Europa hat kein Startup-Problem, sondern ein Scale-up-Problem. Ab einer gewissen Fundinggröße, 100 Millionen aufwärts, wandern die Startups ins Ausland ab. Nicht, weil sie es so cool finden, in die USA zu ziehen, sondern weil sie einfach die Finanzierung in Europa nicht gekriegt haben. Da muss es ein Aufwachen geben in Europa, in Deutschland.
Ihr bewegt euch also in Regionen, wo man Finanzierungsrunden im dreistelligen Millionenbereich machen muss?
Absolut. Quantencomputer zu bauen ist eine Apollo-Mission, das ist nicht etwas, was in ein, zwei Jahren erledigt ist. Da braucht es kontinuierliches Funding über zehn Jahre, da muss man das ganze Ökosystem einbeziehen. Wir können unsere Ziele nur erreichen, wenn die Laser besser werden, wenn die Vakuumtechnologie besser wird, wenn die Kontrollelektronik besser wird. Das sind alles Forschungs- und Entwicklungsaufgaben um uns herum. Da wird man sicher mehrere hundert Millionen in den nächsten Jahrzehnten brauchen, um diese Technologie wirklich nach vorne zu bringen und marktreif und kommerziell nutzbar zu machen.
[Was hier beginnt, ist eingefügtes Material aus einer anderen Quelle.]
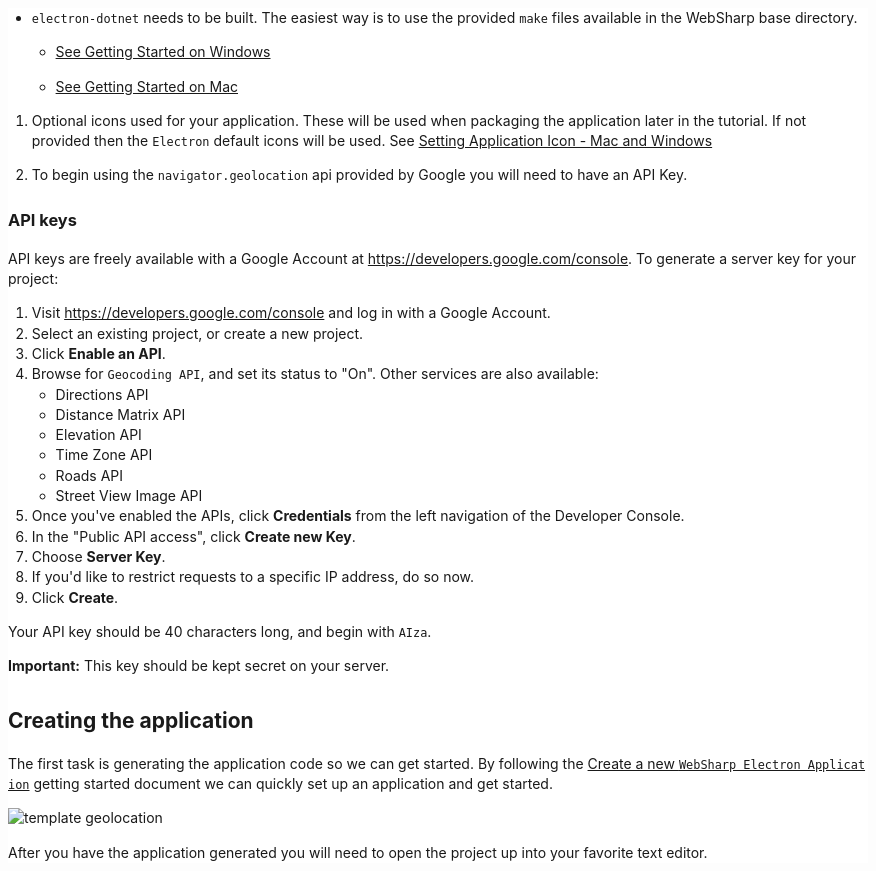    * `electron-dotnet` needs to be built.  The easiest way is to use the provided `make` files available in the WebSharp base directory.  
   
      * [See Getting Started on Windows](https://github.com/xamarin/WebSharp/blob/master/docs/getting-started/getting-started-dev-windows.md)
   
      * [See Getting Started on Mac](https://github.com/xamarin/WebSharp/blob/master/docs/getting-started/getting-started-dev-mac.md)

1. Optional icons used for your application.  These will be used when packaging the application later in the tutorial.  If not provided then the `Electron` default icons will be used.  See [Setting Application Icon - Mac and Windows](https://github.com/xamarin/WebSharp/tree/master/docs/tutorials/appicon#setting-application-icon---mac-and-windows)

1. To begin using the `navigator.geolocation` api provided by Google you will need to have an API Key.

### API keys

API keys are
freely available with a Google Account at https://developers.google.com/console.
To generate a server key for your project:

 1. Visit https://developers.google.com/console and log in with
    a Google Account.
 1. Select an existing project, or create a new project.
 1. Click **Enable an API**.
 1. Browse for `Geocoding API`, and set its status to "On". Other services are also available:
    * Directions API
    * Distance Matrix API
    * Elevation API
    * Time Zone API
    * Roads API
    * Street View Image API
 1. Once you've enabled the APIs, click **Credentials** from the left navigation of the Developer
    Console.
 1. In the "Public API access", click **Create new Key**.
 1. Choose **Server Key**.
 1. If you'd like to restrict requests to a specific IP address, do so now.
 1. Click **Create**.

Your API key should be 40 characters long, and begin with `AIza`.

**Important:** This key should be kept secret on your server.

## Creating the application

The first task is generating the application code so we can get started.  By following the [Create a new `WebSharp Electron Application`](https://github.com/xamarin/WebSharp/blob/master/docs/getting-started/getting-started-websharp-electron-application.md#generate-a-websharp-electron-application) getting started document we can quickly set up an application and get started.

![template geolocation](./images/template-geolocation.gif)

After you have the application generated you will need to open the project up into your favorite text editor.
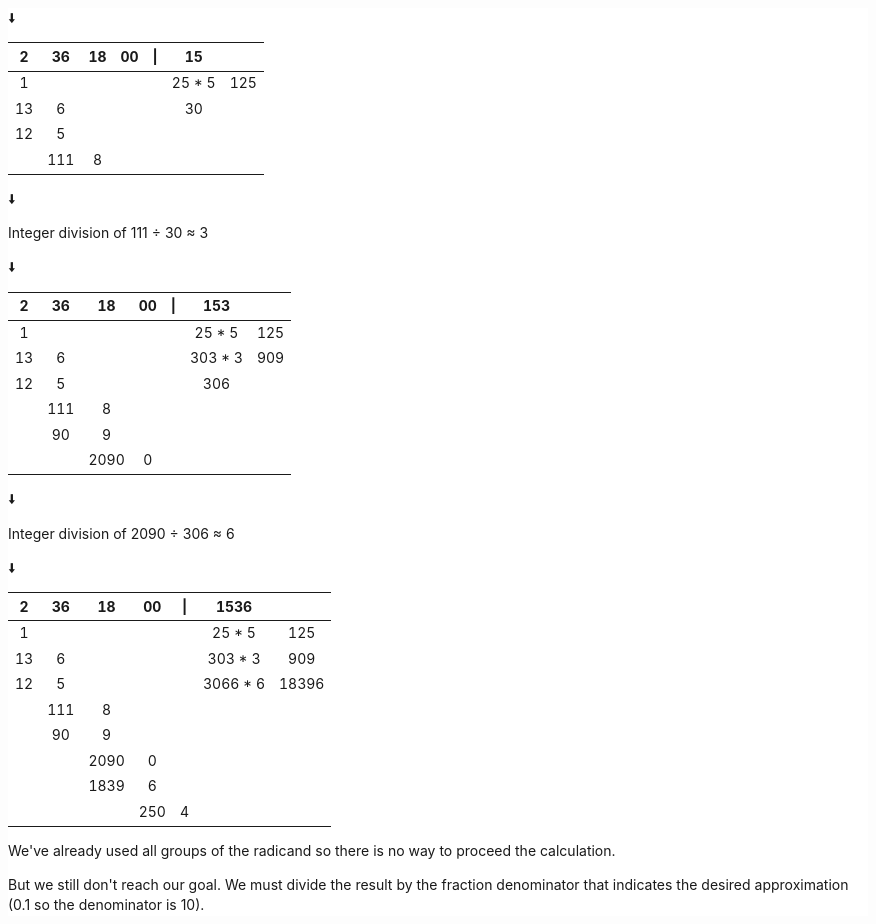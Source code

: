🠫

|  2 |  36 | 18 | 00 | \| |   15   |     |
|:--:|:---:|:--:|:--:|:--:|:------:|:---:|
|  1 |     |    |    |    | 25 * 5 | 125 |
| 13 |  6  |    |    |    |   30   |     |
| 12 |  5  |    |    |    |        |     |
|    | 111 |  8 |    |    |        |     |

🠫

Integer division of 111 ÷ 30 ≈ 3

🠫

|  2 |  36 |  18  | 00 | \| |   153   |     |
|:--:|:---:|:----:|:--:|:--:|:-------:|:---:|
|  1 |     |      |    |    |  25 * 5 | 125 |
| 13 |  6  |      |    |    | 303 * 3 | 909 |
| 12 |  5  |      |    |    |   306   |     |
|    | 111 |   8  |    |    |         |     |
|    |  90 |   9  |    |    |         |     |
|    |     | 2090 |  0 |    |         |     |

🠫

Integer division of 2090 ÷ 306 ≈ 6

🠫

|  2 |  36 |  18  |  00 | \| |   1536   |       |
|:--:|:---:|:----:|:---:|:--:|:--------:|:-----:|
|  1 |     |      |     |    |  25 * 5  |  125  |
| 13 |  6  |      |     |    |  303 * 3 |  909  |
| 12 |  5  |      |     |    | 3066 * 6 | 18396 |
|    | 111 |   8  |     |    |          |       |
|    |  90 |   9  |     |    |          |       |
|    |     | 2090 |  0  |    |          |       |
|    |     | 1839 |  6  |    |          |       |
|    |     |      | 250 |  4 |          |       |

We've already used all groups of the radicand so there is no way to proceed the calculation.

But we still don't reach our goal. We must divide the result by the fraction denominator that indicates the desired approximation (0.1 so the denominator is 10).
Ein ganz großes Thema aktuell ist natürlich Artificial Intelligence. Da würden sich Quantencomputer wohl anbieten, um AI besser und effizienter zu betreiben?
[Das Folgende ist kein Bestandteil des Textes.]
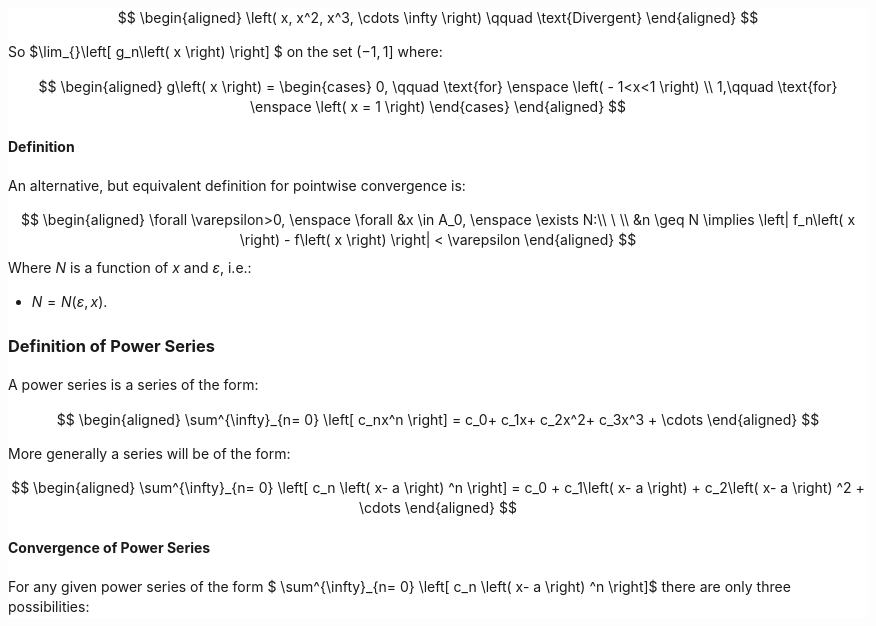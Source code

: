 $$
\begin{aligned}
    \left( x, x^2, x^3, \cdots \infty \right) \qquad \text{Divergent}
  \end{aligned}
$$



  So $\lim_{}\left[ g_n\left( x \right)  \right] $ on the set $(- 1, 1]​$ where:

$$
\begin{aligned}
  g\left( x \right) =
  \begin{cases}
    0, \qquad \text{for} \enspace \left( - 1<x<1 \right) \\
    1,\qquad \text{for} \enspace \left( x = 1 \right)
  \end{cases}
  \end{aligned}
$$




#### Definition
An alternative, but equivalent definition for pointwise convergence is:

$$
\begin{aligned}
  \forall \varepsilon>0, \enspace \forall &x \in A_0, \enspace \exists N:\\
  \ \\
&n \geq N  \implies       \left| f_n\left( x \right)  -  f\left( x \right)  \right| < \varepsilon
\end{aligned}
$$
Where $N$ is a function of  $x$ and $\varepsilon$, i.e.:

* $N = N\left( \varepsilon, x \right)$.

### Definition of Power Series
A power series is a series of the form:

$$
\begin{aligned}
  \sum^{\infty}_{n= 0} \left[ c_nx^n \right] = c_0+ c_1x+ c_2x^2+ c_3x^3 + \cdots
\end{aligned}
$$

More generally a series will be of the form:

$$
\begin{aligned}
  \sum^{\infty}_{n= 0} \left[ c_n \left( x- a \right) ^n \right] = c_0 +  c_1\left( x- a \right) + c_2\left( x- a \right) ^2 +  \cdots
\end{aligned}
$$
#### Convergence of Power Series
For any given power series of the form  $ \sum^{\infty}_{n= 0} \left[ c_n \left( x- a \right) ^n \right]$ there are only three possibilities:


[^tbook]: This is in the Bartle and Sherbert Textbook at Chapter [8.1.7] p. 246
[^tser]: [Refer to Ch. 58, p. 190 of *Churchill’s Complex Variables* 9thEd.](https://www.dropbox.com/s/z4t4aebk15iyuc8/Proof%20of%20Taylor%20series.pdf?dl=0)
[^tsrs3]: [*3Blue1Brown* does a nice video on this](https://www.youtube.com/watch?v=3d6DsjIBzJ4)
[^378]: [How to choose a test by pauls Online Notes](http://tutorial.math.lamar.edu/Classes/CalcII/SeriesStrategy.aspx)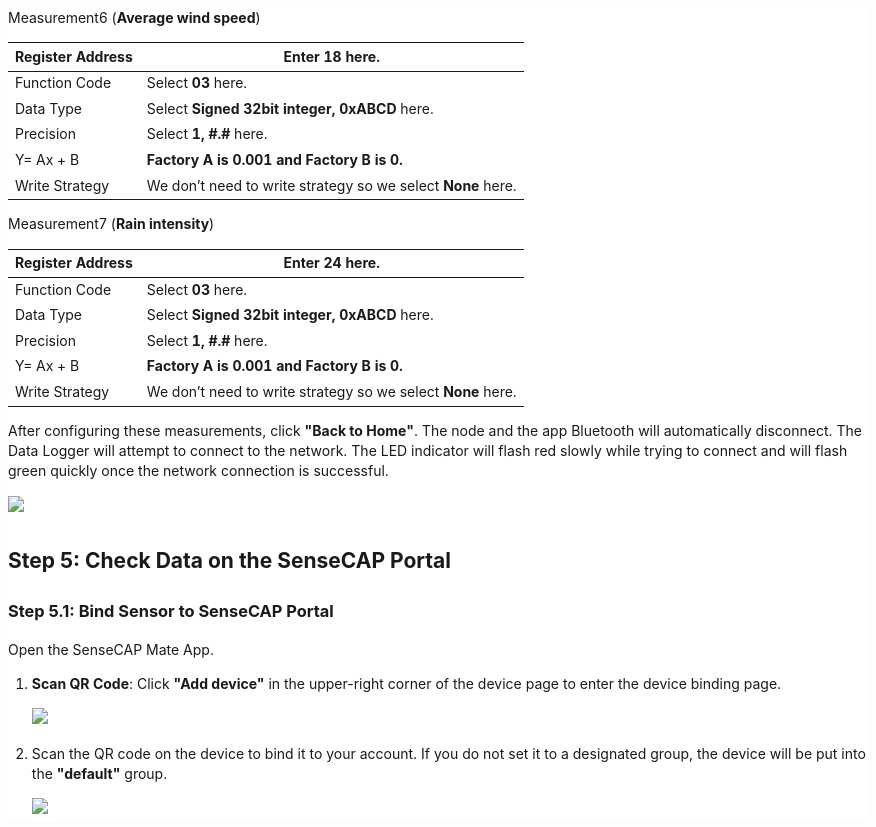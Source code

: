 Measurement6 (**Average wind speed**)

|Register Address|Enter **18** here.|
| - | - |
|Function Code|Select **03** here.|
|Data Type|Select **Signed 32bit integer, 0xABCD** here.|
|Precision|Select **1, #.#** here.|
|Y= Ax + B|**Factory A is 0.001 and Factory B is 0.**|
|Write Strategy|We don’t need to write strategy so we select **None** here.|

Measurement7 (**Rain intensity**)

|Register Address|Enter **24** here.|
| - | - |
|Function Code|Select **03** here.|
|Data Type|Select **Signed 32bit integer, 0xABCD** here.|
|Precision|Select **1, #.#** here.|
|Y= Ax + B|**Factory A is 0.001 and Factory B is 0.**|
|Write Strategy|We don’t need to write strategy so we select **None** here.|


After configuring these measurements, click **"Back to Home"**. The node and the app Bluetooth will automatically disconnect. The Data Logger will attempt to connect to the network. The LED indicator will flash red slowly while trying to connect and will flash green quickly once the network connection is successful.

<div style={{textAlign:'center'}}><img src="https://files.seeedstudio.com/wiki/SenseCAP-S2110/12V_RS485_Sensor/30.png" style={{width:400, height:'auto', "border-radius": '6.66px' }}/></div>

## Step 5: Check Data on the SenseCAP Portal

### Step 5.1: Bind Sensor to SenseCAP Portal

Open the SenseCAP Mate App.

1. **Scan QR Code**: Click **"Add device"** in the upper-right corner of the device page to enter the device binding page.

   <div style={{textAlign:'center'}}><img src="https://files.seeedstudio.com/wiki/SenseCAP-S2110/12V_RS485_Sensor/31.png" style={{width:400, height:'auto', "border-radius": '6.66px' }}/></div>

2. Scan the QR code on the device to bind it to your account. If you do not set it to a designated group, the device will be put into the **"default"** group.

   <div style={{textAlign:'center'}}><img src="https://files.seeedstudio.com/wiki/SenseCAP-S2110/12V_RS485_Sensor/32.png" style={{width:400, height:'auto', "border-radius": '6.66px' }}/></div>
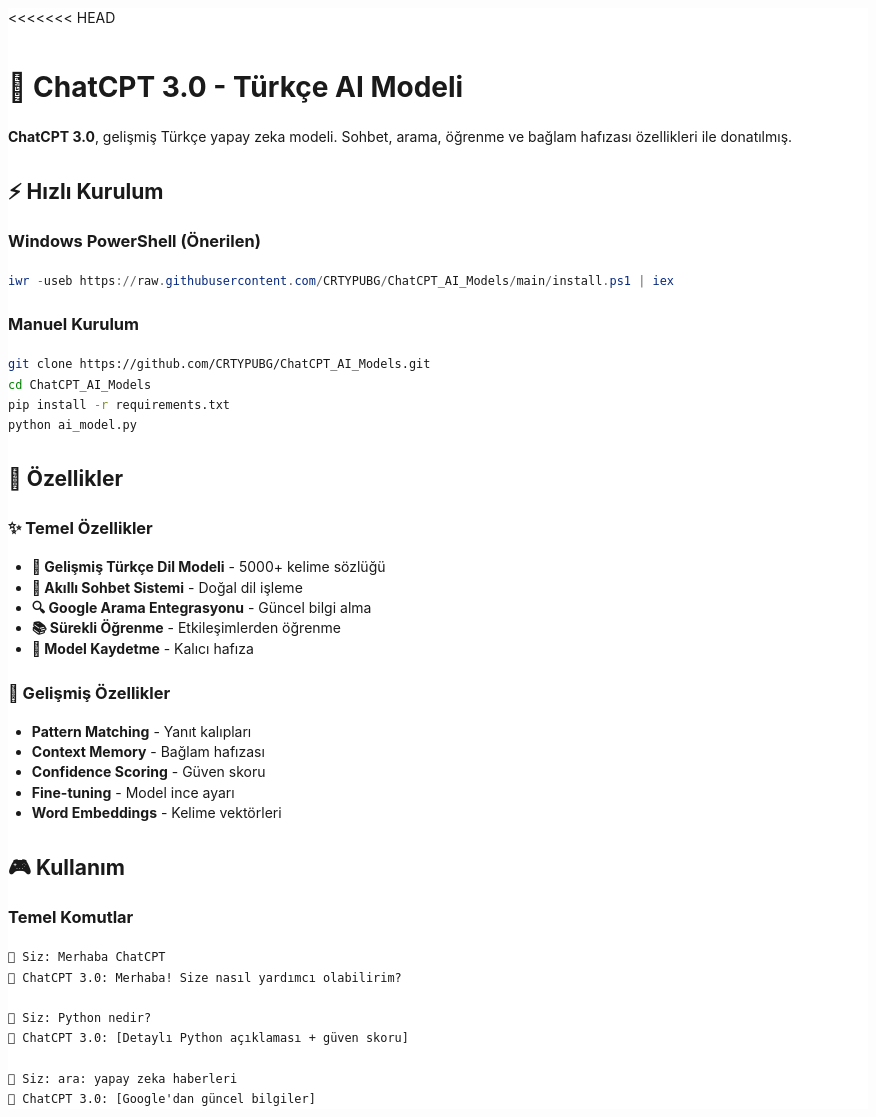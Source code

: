 <<<<<<< HEAD
# 🤖 ChatCPT 3.0 - Türkçe AI Modeli

**ChatCPT 3.0**, gelişmiş Türkçe yapay zeka modeli. Sohbet, arama, öğrenme ve bağlam hafızası özellikleri ile donatılmış.

## ⚡ Hızlı Kurulum

### Windows PowerShell (Önerilen)
```powershell
iwr -useb https://raw.githubusercontent.com/CRTYPUBG/ChatCPT_AI_Models/main/install.ps1 | iex
```

### Manuel Kurulum
```bash
git clone https://github.com/CRTYPUBG/ChatCPT_AI_Models.git
cd ChatCPT_AI_Models
pip install -r requirements.txt
python ai_model.py
```

## 🚀 Özellikler

### ✨ Temel Özellikler
- **🧠 Gelişmiş Türkçe Dil Modeli** - 5000+ kelime sözlüğü
- **💬 Akıllı Sohbet Sistemi** - Doğal dil işleme
- **🔍 Google Arama Entegrasyonu** - Güncel bilgi alma
- **📚 Sürekli Öğrenme** - Etkileşimlerden öğrenme
- **💾 Model Kaydetme** - Kalıcı hafıza

### 🎯 Gelişmiş Özellikler
- **Pattern Matching** - Yanıt kalıpları
- **Context Memory** - Bağlam hafızası
- **Confidence Scoring** - Güven skoru
- **Fine-tuning** - Model ince ayarı
- **Word Embeddings** - Kelime vektörleri

## 🎮 Kullanım

### Temel Komutlar
```
👤 Siz: Merhaba ChatCPT
🤖 ChatCPT 3.0: Merhaba! Size nasıl yardımcı olabilirim?

👤 Siz: Python nedir?
🤖 ChatCPT 3.0: [Detaylı Python açıklaması + güven skoru]

👤 Siz: ara: yapay zeka haberleri
🤖 ChatCPT 3.0: [Google'dan güncel bilgiler]
```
Ich sehe da auch eine Riesen-Chance für Quantencomputer. Wenn man den Hunger an GPUs anschaut, die jetzt AI oder ein Metaverse brauchen, dann sieht man, dass das eigentlich nicht mehr rational skalierbar ist. Schon 2% der globalen Energie geht in High-Performance-Computing-Centers, die auf AI spezialisiert sind. Da können Quantencomputer ganz klar einen Mehrwert bieten.
Wobei es gerade bei AI, muss man fairerweise sagen, noch nicht ganz klar ist, welchen Impact Quantencomputer hier haben können. Generell sind Quantencomputer super bei sehr komplexen Problemen, bei schwierigen Problemen, aber nicht bei Big-Data-Problemen.
Eine Frage zum Energiebedarf. Mittlerweile werden Atomkraftwerke angeschlossen, um die AI-Clouds betreiben zu können. Wie steht es um den Energiebedarf von Quantencomputern? Braucht man da auch Atomkraftwerke, oder reicht eine Steckdose?
Unser Quantencomputer soll perspektivisch an einer Steckdose laufen. Gerade unser Quantencomputer, der ohne künstliche Kühlung auskommt, ist nochmal energiesparender wie vergleichbare Modelle von IBM oder Google.
Was sind die nächsten Milestones, die planqc erreichen will?
Wir haben vor wenigen Monaten unsere Series-A-Runde mit 50 Millionen geraised. Das Ziel ist jetzt, Ruhe reinzubringen, unser Produkt und zwei sehr spannende Projekte, eins mit dem Deutschen Zentrum für Luft- und Raumfahrt, weiterzuentwickeln. Daran werden wir in den nächsten Jahren gemessen werden.